Information Disclosure via environment variable (DATABASE_URL) leakage in test environment

HIGH

rails/rails

Commit: 07f53df0a9b8

Affected: 8.1.x prior to this commit (pre-07f53df0a9b881ffc040fa57289b5e0316cc3d5d)

2026-04-05 12:54 UTC

Description

The commit prevents an information disclosure vulnerability where the Rails test suite could leak the DATABASE_URL environment variable.
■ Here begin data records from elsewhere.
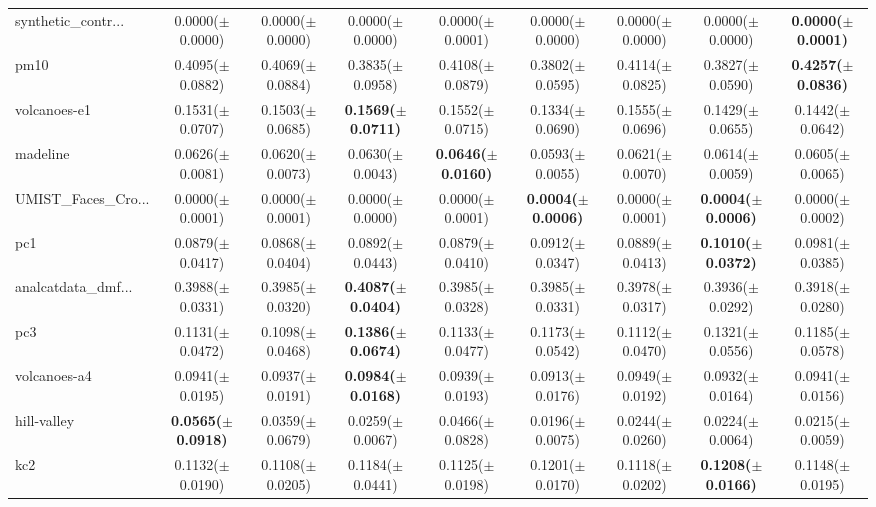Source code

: \begin{longtable}{lcccccccc}
synthetic\_contr... & 0.0000($\pm$0.0000) & 0.0000($\pm$0.0000) & 0.0000($\pm$0.0000) & 0.0000($\pm$0.0001) & 0.0000($\pm$0.0000) & 0.0000($\pm$0.0000) & 0.0000($\pm$0.0000) & \textbf{0.0000($\pm$0.0001)} \\
pm10 & 0.4095($\pm$0.0882) & 0.4069($\pm$0.0884) & 0.3835($\pm$0.0958) & 0.4108($\pm$0.0879) & 0.3802($\pm$0.0595) & 0.4114($\pm$0.0825) & 0.3827($\pm$0.0590) & \textbf{0.4257($\pm$0.0836)} \\
volcanoes-e1 & 0.1531($\pm$0.0707) & 0.1503($\pm$0.0685) & \textbf{0.1569($\pm$0.0711)} & 0.1552($\pm$0.0715) & 0.1334($\pm$0.0690) & 0.1555($\pm$0.0696) & 0.1429($\pm$0.0655) & 0.1442($\pm$0.0642) \\
madeline & 0.0626($\pm$0.0081) & 0.0620($\pm$0.0073) & 0.0630($\pm$0.0043) & \textbf{0.0646($\pm$0.0160)} & 0.0593($\pm$0.0055) & 0.0621($\pm$0.0070) & 0.0614($\pm$0.0059) & 0.0605($\pm$0.0065) \\
UMIST\_Faces\_Cro... & 0.0000($\pm$0.0001) & 0.0000($\pm$0.0001) & 0.0000($\pm$0.0000) & 0.0000($\pm$0.0001) & \textbf{0.0004($\pm$0.0006)} & 0.0000($\pm$0.0001) & \textbf{0.0004($\pm$0.0006)} & 0.0000($\pm$0.0002) \\
pc1 & 0.0879($\pm$0.0417) & 0.0868($\pm$0.0404) & 0.0892($\pm$0.0443) & 0.0879($\pm$0.0410) & 0.0912($\pm$0.0347) & 0.0889($\pm$0.0413) & \textbf{0.1010($\pm$0.0372)} & 0.0981($\pm$0.0385) \\
analcatdata\_dmf... & 0.3988($\pm$0.0331) & 0.3985($\pm$0.0320) & \textbf{0.4087($\pm$0.0404)} & 0.3985($\pm$0.0328) & 0.3985($\pm$0.0331) & 0.3978($\pm$0.0317) & 0.3936($\pm$0.0292) & 0.3918($\pm$0.0280) \\
pc3 & 0.1131($\pm$0.0472) & 0.1098($\pm$0.0468) & \textbf{0.1386($\pm$0.0674)} & 0.1133($\pm$0.0477) & 0.1173($\pm$0.0542) & 0.1112($\pm$0.0470) & 0.1321($\pm$0.0556) & 0.1185($\pm$0.0578) \\
volcanoes-a4 & 0.0941($\pm$0.0195) & 0.0937($\pm$0.0191) & \textbf{0.0984($\pm$0.0168)} & 0.0939($\pm$0.0193) & 0.0913($\pm$0.0176) & 0.0949($\pm$0.0192) & 0.0932($\pm$0.0164) & 0.0941($\pm$0.0156) \\
hill-valley & \textbf{0.0565($\pm$0.0918)} & 0.0359($\pm$0.0679) & 0.0259($\pm$0.0067) & 0.0466($\pm$0.0828) & 0.0196($\pm$0.0075) & 0.0244($\pm$0.0260) & 0.0224($\pm$0.0064) & 0.0215($\pm$0.0059) \\
kc2 & 0.1132($\pm$0.0190) & 0.1108($\pm$0.0205) & 0.1184($\pm$0.0441) & 0.1125($\pm$0.0198) & 0.1201($\pm$0.0170) & 0.1118($\pm$0.0202) & \textbf{0.1208($\pm$0.0166)} & 0.1148($\pm$0.0195) \\

\end{longtable}

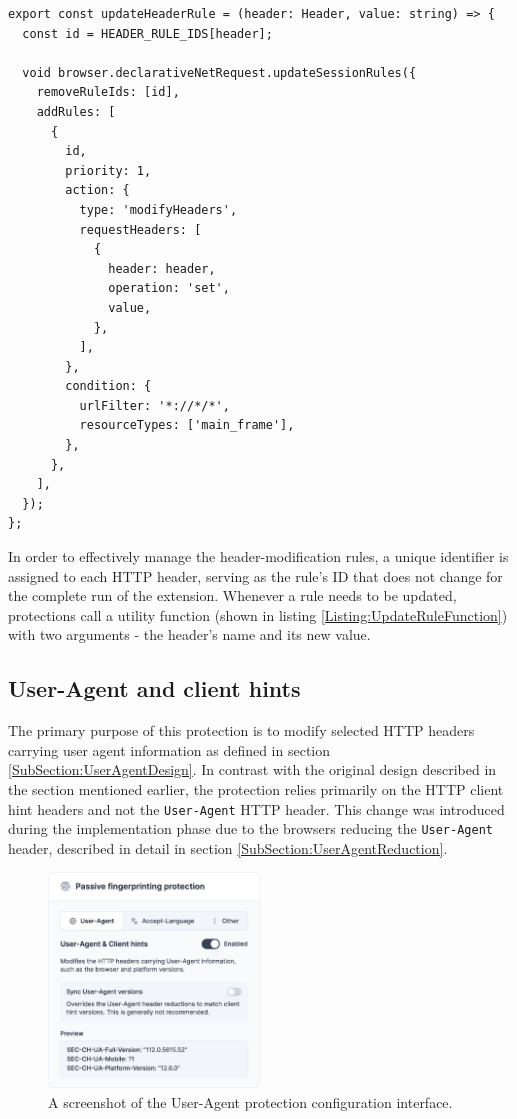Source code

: \begin{lstlisting}[caption={A utility function that removes the old header-modification rule and defines a new one with a new value.}, label={Listing:UpdateRuleFunction}]
export const updateHeaderRule = (header: Header, value: string) => {
  const id = HEADER_RULE_IDS[header];

  void browser.declarativeNetRequest.updateSessionRules({
    removeRuleIds: [id],
    addRules: [
      {
        id,
        priority: 1,
        action: {
          type: 'modifyHeaders',
          requestHeaders: [
            {
              header: header,
              operation: 'set',
              value,
            },
          ],
        },
        condition: {
          urlFilter: '*://*/*',
          resourceTypes: ['main_frame'],
        },
      },
    ],
  });
};

\end{lstlisting}

\medbreak

In order to effectively manage the header-modification rules, a unique identifier is assigned to each HTTP header, serving as the rule's ID that does not change for the complete run of the extension. Whenever a rule needs to be updated, protections call a utility function (shown in listing \ref{Listing:UpdateRuleFunction}) with two arguments - the header's name and its new value.

\subsection{User-Agent and client hints}

The primary purpose of this protection is to modify selected HTTP headers carrying user agent information as defined in section \ref{SubSection:UserAgentDesign}. In contrast with the original design described in the section mentioned earlier, the protection relies primarily on the HTTP client hint headers and not the \texttt{User-Agent} HTTP header. This change was introduced during the implementation phase due to the browsers reducing the \texttt{User-Agent} header, described in detail in section \ref{SubSection:UserAgentReduction}.

\begin{figure}[H]
    \centering
    \includegraphics[width=0.5\textwidth]{obrazky-figures/screenshot-user-agent}
    \caption{A screenshot of the User-Agent protection configuration interface.}
\end{figure}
Previously, tests were setting ENV['DATABASE_URL'] globally, which could propagate to child processes or logging, exposing sensitive database configuration. The fix removes the global ENV manipulation and scopes the DATABASE_URL value within a controlled block using with_env, and it also removes reliance on a global config/database.yml in those tests. This ensures that DATABASE_URL is not unintentionally exposed during test execution.

Proof of Concept

Proof of concept (Ruby) demonstrating leakage before vs after the fix:

BEFORE FIX (environment VARIABLE leaks to child processes):

# Global leak scenario (as in the pre-fix tests)
ENV['DATABASE_URL'] = 'sqlite3:/tmp/leaked_before.sqlite3'
puts "PARENT sees DATABASE_URL => #{ENV['DATABASE_URL']}"
# A child process started by the test (or rake task) would inherit the environment
# The child would also see the DATABASE_URL value
system("ruby -e 'puts \"CHILD sees DATABASE_URL=\" + ENV[\'DATABASE_URL\'].to_s'" )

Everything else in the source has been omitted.